Requirement -> Please go through the records below and return every line holding the word "track".

[Source texts of formatted documents]
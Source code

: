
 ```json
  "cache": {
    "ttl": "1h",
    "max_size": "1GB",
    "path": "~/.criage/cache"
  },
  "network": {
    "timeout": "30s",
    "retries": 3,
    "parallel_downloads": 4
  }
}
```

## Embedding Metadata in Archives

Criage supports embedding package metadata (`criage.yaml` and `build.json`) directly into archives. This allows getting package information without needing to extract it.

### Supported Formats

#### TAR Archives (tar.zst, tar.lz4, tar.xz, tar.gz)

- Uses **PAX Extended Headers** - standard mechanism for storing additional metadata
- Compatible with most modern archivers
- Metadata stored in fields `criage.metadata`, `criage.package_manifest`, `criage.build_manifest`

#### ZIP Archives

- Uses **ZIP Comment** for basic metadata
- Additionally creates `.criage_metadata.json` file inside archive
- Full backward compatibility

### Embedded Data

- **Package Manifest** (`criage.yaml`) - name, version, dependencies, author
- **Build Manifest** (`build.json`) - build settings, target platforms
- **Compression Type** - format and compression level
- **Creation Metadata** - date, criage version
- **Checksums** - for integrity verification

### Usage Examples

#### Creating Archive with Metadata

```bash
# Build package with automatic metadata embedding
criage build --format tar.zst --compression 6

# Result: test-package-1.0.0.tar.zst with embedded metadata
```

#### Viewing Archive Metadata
* * *
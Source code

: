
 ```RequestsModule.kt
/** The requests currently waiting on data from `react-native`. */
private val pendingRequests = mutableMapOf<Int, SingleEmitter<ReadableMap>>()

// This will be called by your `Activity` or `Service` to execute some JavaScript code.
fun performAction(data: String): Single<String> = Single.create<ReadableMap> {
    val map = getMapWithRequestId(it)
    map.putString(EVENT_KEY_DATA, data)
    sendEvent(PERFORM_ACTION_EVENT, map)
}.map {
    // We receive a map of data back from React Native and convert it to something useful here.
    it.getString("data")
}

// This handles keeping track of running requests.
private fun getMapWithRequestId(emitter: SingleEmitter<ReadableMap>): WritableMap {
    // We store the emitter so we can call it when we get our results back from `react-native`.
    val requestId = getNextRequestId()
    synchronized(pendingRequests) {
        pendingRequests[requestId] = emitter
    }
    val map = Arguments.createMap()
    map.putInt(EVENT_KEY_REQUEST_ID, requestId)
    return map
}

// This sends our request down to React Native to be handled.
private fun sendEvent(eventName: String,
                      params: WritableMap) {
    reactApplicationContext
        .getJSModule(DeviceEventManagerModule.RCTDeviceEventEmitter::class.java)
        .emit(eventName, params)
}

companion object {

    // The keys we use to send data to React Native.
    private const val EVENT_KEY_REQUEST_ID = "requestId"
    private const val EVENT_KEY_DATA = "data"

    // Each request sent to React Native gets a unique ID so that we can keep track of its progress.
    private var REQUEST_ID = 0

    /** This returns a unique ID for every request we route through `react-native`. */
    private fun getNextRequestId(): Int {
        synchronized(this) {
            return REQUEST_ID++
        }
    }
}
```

Solution to the exercise ->
// This handles keeping track of running requests.
    // Each request sent to React Native gets a unique ID so that we can keep track of its progress.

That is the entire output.